Collected by Jimmie Morris
Mary Celestia Parler; Timbo, Ark.
Transcribed by N November 5, 1954
Reel 214, Item 3
Dry And Dusty
("This is old 'Dry and Dusty.' By the way, 'Dry
and Dusty' is an old fiddle tune, but it was a song—
as most of the old fiddle tunes were--before it was
ever a fiddle tune. And I have a little incident to
tell about this 'Dry and Dusty.' My wife's uncle,
who was Fiddling Bill Goodman, had a fiddle. And it came
a cyclone one time and blew all their houses away. And
they all claimed they could hear that old fiddle going
through the air playing 'Dry and Dusty.' Anyhow, he
never would play the fiddle anymore.")
Chorus: Dry and dusty, dry and dusty,
Oh, bring me a drink to the middle of the road;
Dry and dusty, dry and dusty,
I can't see a thing for the dust in the road.

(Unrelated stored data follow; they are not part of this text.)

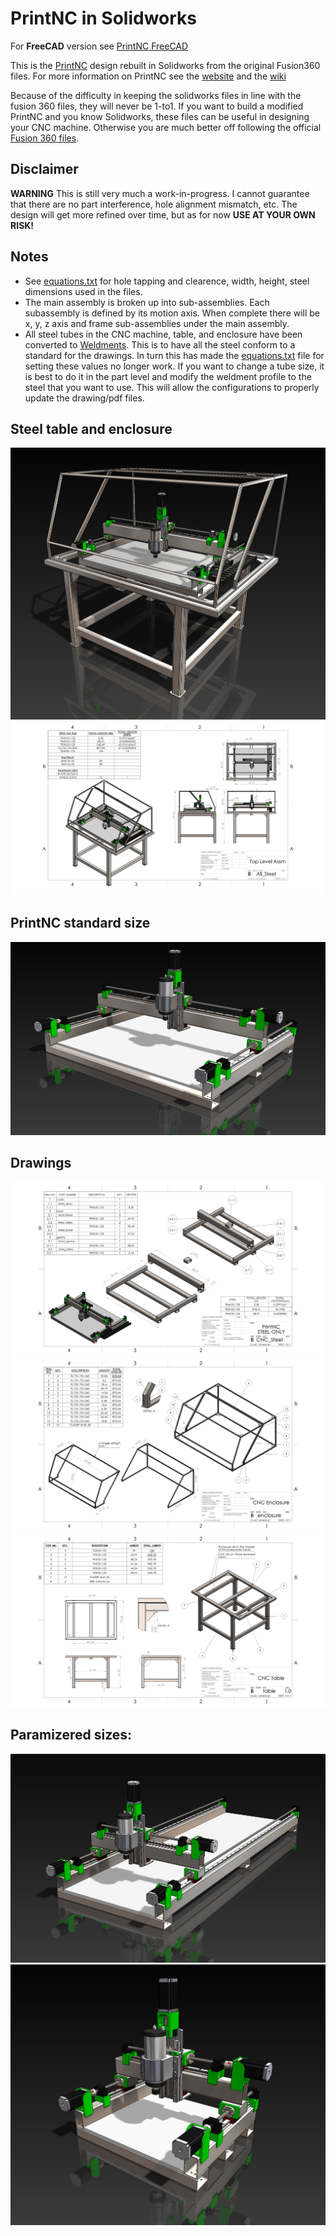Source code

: # PrintNC in Solidworks

For **FreeCAD** version see [PrintNC FreeCAD](https://github.com/bhowiebkr/PrintNC_FreeCAD)

This is the [PrintNC](https://github.com/threedesigns/printNC) design rebuilt in Solidworks from the original Fusion360 files. For more information on PrintNC see the [website](https://threedesign.store/) and the [wiki](https://wiki.printnc.info/en/home)

Because of the difficulty in keeping the solidworks files in line with the fusion 360 files, they will never be 1-to1. If you want to build a modified PrintNC and you know Solidworks, these files can be useful in designing your CNC machine. Otherwise you are much better off following the official [Fusion 360 files](https://wiki.printnc.info/en/project-files).


## Disclaimer
**WARNING** This is still very much a work-in-progress. I cannot guarantee that there are no part interference, hole alignment mismatch, etc. The design will get more refined over time, but as for now **USE AT YOUR OWN RISK!**

## Notes
- See [equations.txt](src/equations.txt) for hole tapping and clearence, width, height, steel dimensions used in the files.
- The main assembly is broken up into sub-assemblies. Each subassembly is defined by its motion axis. When complete there will be x, y, z axis and frame sub-assemblies under the main assembly.
- All steel tubes in the CNC machine, table, and enclosure have been converted to [Weldments](https://help.solidworks.com/2020/english/SolidWorks/sldworks/c_Weldments_Overview.htm). This is to have all the steel conform to a standard for the drawings. In turn this has made the [equations.txt](src/equations.txt) file for setting these values no longer work. If you want to change a tube size, it is best to do it in the part level and modify the weldment profile to the steel that you want to use. This will allow the configurations to properly update the drawing/pdf files. 


## Steel table and enclosure
![table](images/table_01.png)
![2000x600 size](src/drawings/png/All_Steel.PNG)

## PrintNC standard size
![standard size](images/PrintNC_standard_size.png)

## Drawings
![2000x600 size](src/drawings/png/CNC_Steel.PNG)
![2000x600 size](src/drawings/png/enclosure.PNG)
![2000x600 size](src/drawings/png/table.PNG)

## Paramizered sizes:
![2000x600 size](images/PrintNC_param_2000x600.png)
![500x500 size](images/PrintNC_param_500x500.png)


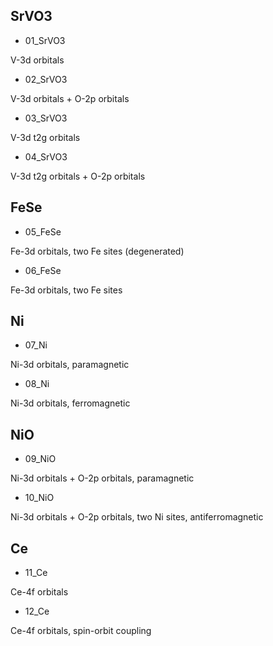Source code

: ## **SrVO3**

* 01_SrVO3

V-3d orbitals

* 02_SrVO3

V-3d orbitals + O-2p orbitals 

* 03_SrVO3

V-3d t2g orbitals

* 04_SrVO3

V-3d t2g orbitals + O-2p orbitals

## FeSe

* 05_FeSe

Fe-3d orbitals, two Fe sites (degenerated)

* 06_FeSe

Fe-3d orbitals, two Fe sites

## Ni

* 07_Ni

Ni-3d orbitals, paramagnetic

* 08_Ni

Ni-3d orbitals, ferromagnetic

## NiO

* 09_NiO

Ni-3d orbitals + O-2p orbitals, paramagnetic

* 10_NiO

Ni-3d orbitals + O-2p orbitals, two Ni sites, antiferromagnetic

## Ce

* 11_Ce

Ce-4f orbitals

* 12_Ce

Ce-4f orbitals, spin-orbit coupling
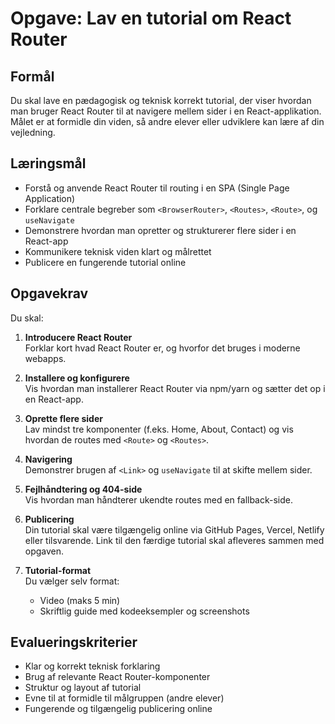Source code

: # Opgave: Lav en tutorial om React Router

## Formål
Du skal lave en pædagogisk og teknisk korrekt tutorial, der viser hvordan man bruger React Router til at navigere mellem sider i en React-applikation. Målet er at formidle din viden, så andre elever eller udviklere kan lære af din vejledning.

## Læringsmål
- Forstå og anvende React Router til routing i en SPA (Single Page Application)
- Forklare centrale begreber som `<BrowserRouter>`, `<Routes>`, `<Route>`, og `useNavigate`
- Demonstrere hvordan man opretter og strukturerer flere sider i en React-app
- Kommunikere teknisk viden klart og målrettet
- Publicere en fungerende tutorial online

## Opgavekrav
Du skal:

1. **Introducere React Router**  
   Forklar kort hvad React Router er, og hvorfor det bruges i moderne webapps.

2. **Installere og konfigurere**  
   Vis hvordan man installerer React Router via npm/yarn og sætter det op i en React-app.

3. **Oprette flere sider**  
   Lav mindst tre komponenter (f.eks. Home, About, Contact) og vis hvordan de routes med `<Route>` og `<Routes>`.

4. **Navigering**  
   Demonstrer brugen af `<Link>` og `useNavigate` til at skifte mellem sider.

5. **Fejlhåndtering og 404-side**  
   Vis hvordan man håndterer ukendte routes med en fallback-side.

6. **Publicering**  
   Din tutorial skal være tilgængelig online via GitHub Pages, Vercel, Netlify eller tilsvarende. Link til den færdige tutorial skal afleveres sammen med opgaven.

7. **Tutorial-format**  
   Du vælger selv format:
   - Video (maks 5 min)
   - Skriftlig guide med kodeeksempler og screenshots

## Evalueringskriterier
- Klar og korrekt teknisk forklaring
- Brug af relevante React Router-komponenter
- Struktur og layout af tutorial
- Evne til at formidle til målgruppen (andre elever)
- Fungerende og tilgængelig publicering online
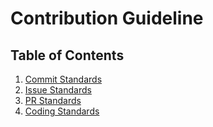 # Contribution Guideline

## Table of Contents
1. [Commit Standards](Commit_template/readme.md)
2. [Issue Standards](Issues_template/readme.md)
3. [PR Standards](PR_templates/readme.md)
4. [Coding Standards](Coding_standards/readme.md)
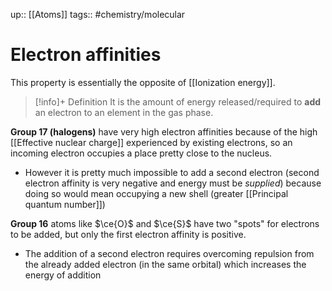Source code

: up:: [[Atoms]]
tags:: #chemistry/molecular 

# Electron affinities

This property is essentially the opposite of [[Ionization energy]].

>[!info]+ Definition
>It is the amount of energy released/required to **add** an electron to an element in the gas phase.

**Group 17 (halogens)** have very high electron affinities because of the high [[Effective nuclear charge]] experienced by existing electrons, so an incoming electron occupies a place pretty close to the nucleus.
- However it is pretty much impossible to add a second electron (second electron affinity is very negative and energy must be *supplied*) because doing so would mean occupying a new shell (greater [[Principal quantum number]])

**Group 16** atoms like $\ce{O}$ and $\ce{S}$ have two "spots" for electrons to be added, but only the first electron affinity is positive.
- The addition of a second electron requires overcoming repulsion from the already added electron (in the same orbital) which increases the energy of addition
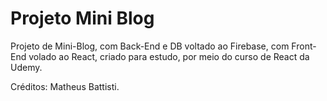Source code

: # Projeto Mini Blog

Projeto de Mini-Blog, com Back-End e DB voltado ao Firebase, com Front-End volado ao React, criado para estudo, por meio do curso de React da Udemy.

Créditos: Matheus Battisti.
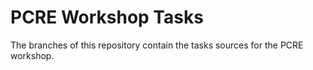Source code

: # PCRE Workshop Tasks

The branches of this repository contain the tasks sources for the PCRE workshop.
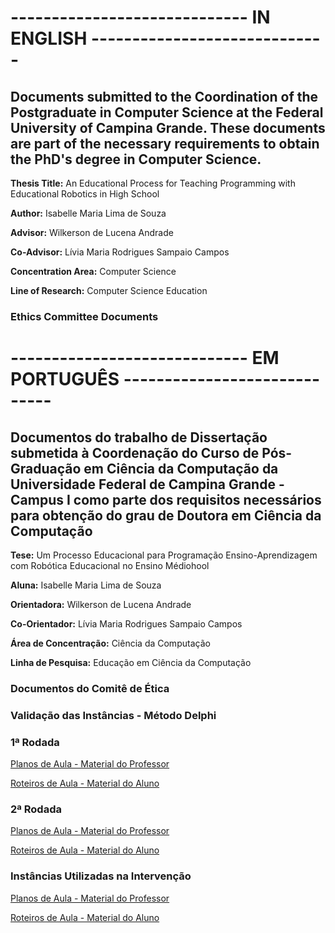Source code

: # ----------------------------- IN ENGLISH -----------------------------
## Documents submitted to the Coordination of the Postgraduate in Computer Science at the Federal University of Campina Grande. These documents are part of the necessary requirements to obtain the PhD's degree in Computer Science.

**Thesis Title:** An Educational Process for Teaching Programming with Educational Robotics in High School

**Author:** Isabelle Maria Lima de Souza

**Advisor:** Wilkerson de Lucena Andrade

**Co-Advisor:** Lívia Maria Rodrigues Sampaio Campos

**Concentration Area:** Computer Science

**Line of Research:** Computer Science Education


### Ethics Committee Documents


# ----------------------------- EM PORTUGUÊS -----------------------------
## Documentos do trabalho de Dissertação submetida à Coordenação do Curso de Pós-Graduação em Ciência da Computação da Universidade Federal de Campina Grande - Campus I como parte dos requisitos necessários para obtenção do grau de Doutora em Ciência da Computação

**Tese:** Um Processo Educacional para Programação Ensino-Aprendizagem com Robótica Educacional no Ensino Médiohool

**Aluna:** Isabelle Maria Lima de Souza

**Orientadora:** Wilkerson de Lucena Andrade

**Co-Orientador:** Lívia Maria Rodrigues Sampaio Campos 

**Área de Concentração:** Ciência da Computação

**Linha de Pesquisa:** Educação em Ciência da Computação


### Documentos do Comitê de Ética

### Validação das Instâncias - Método Delphi

### 1ª Rodada
[Planos de Aula - Material do Professor ](https://github.com/isabellelimasouza/CTProgER/commit/8248a6feff69d4055598739b5d6e2a3899070ea2)

[Roteiros de Aula - Material do Aluno ](https://github.com/isabellelimasouza/CTProgER/commit/df3b1f5d337a9669b6d52ea489771583d13b0139)

### 2ª Rodada
[Planos de Aula - Material do Professor ](https://github.com/isabellelimasouza/CTProgER/commit/5c538db31c96a85391f3344596598eb0cd276aa0)

[Roteiros de Aula - Material do Aluno ](https://github.com/isabellelimasouza/CTProgER/blob/main/Roteiros%20de%20Aulas_2%C2%AA_Rodada.pdf)

### Instâncias Utilizadas na Intervenção
[Planos de Aula - Material do Professor ](https://github.com/isabellelimasouza/CTProgER/commit/5c538db31c96a85391f3344596598eb0cd276aa0)

[Roteiros de Aula - Material do Aluno ](https://github.com/isabellelimasouza/CTProgER/blob/main/Roteiros%20de%20Aulas_Finais.pdf)

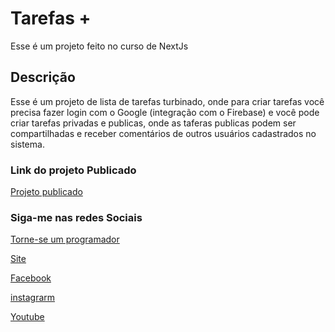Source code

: # Tarefas +

Esse é um projeto feito no curso de NextJs

## Descrição

Esse é um projeto de lista de tarefas turbinado, onde para criar tarefas você precisa fazer login com o Google (integração com o Firebase) e você pode criar tarefas privadas e publicas, onde as taferas publicas podem ser compartilhadas e receber comentários de outros usuários cadastrados no sistema.

### Link do projeto Publicado

[Projeto publicado](https://curso-next-tarefas-plus.vercel.app/)


### Siga-me nas redes Sociais
[Torne-se um programador](https://www.sobrinhodev.com.br/programador-do-zero)

[Site](https://www.sobrinhodev.com.br/)

[Facebook](https://www.facebook.com/sobrinhodev/)

[instagrarm](https://www.instagram.com/sobrinhodev/)

[Youtube](https://www.youtube.com/@sobrinhodev)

I'd give my wife a cow and a calf,
For I ain't had a drink in a day and a half,
And if I don't find me a drink pretty quick,
I'm a-going down the road to the forks of the crick.
I shot my gun at the top of the hill,
And I whooped and I hollered like a blue whip-poor-will,
but I could not find me a dad-burned thing
But an old dead dat in the middle of the spring.
I saw that cow make a track in the ground,
And I fell to my knees and I looked all around,
But I could not see but one little sup,
And my tongue was so dry that I couldn't lap it up.
When I got home with my tongue a-hanging out,
And my lips so dry that I couldn't make a shout,
And I thought, Oh, Lord, I'm a-going to hell,
When I saw that hole in the bottom of the well.
Reel 214, Item 3, con't
I fell down flat, and my old woman said,
"You're drunk as a bat, and you're out of your head,"
She-drug me out to a big mud hole,
And, I thank the Lord, she saved my soul.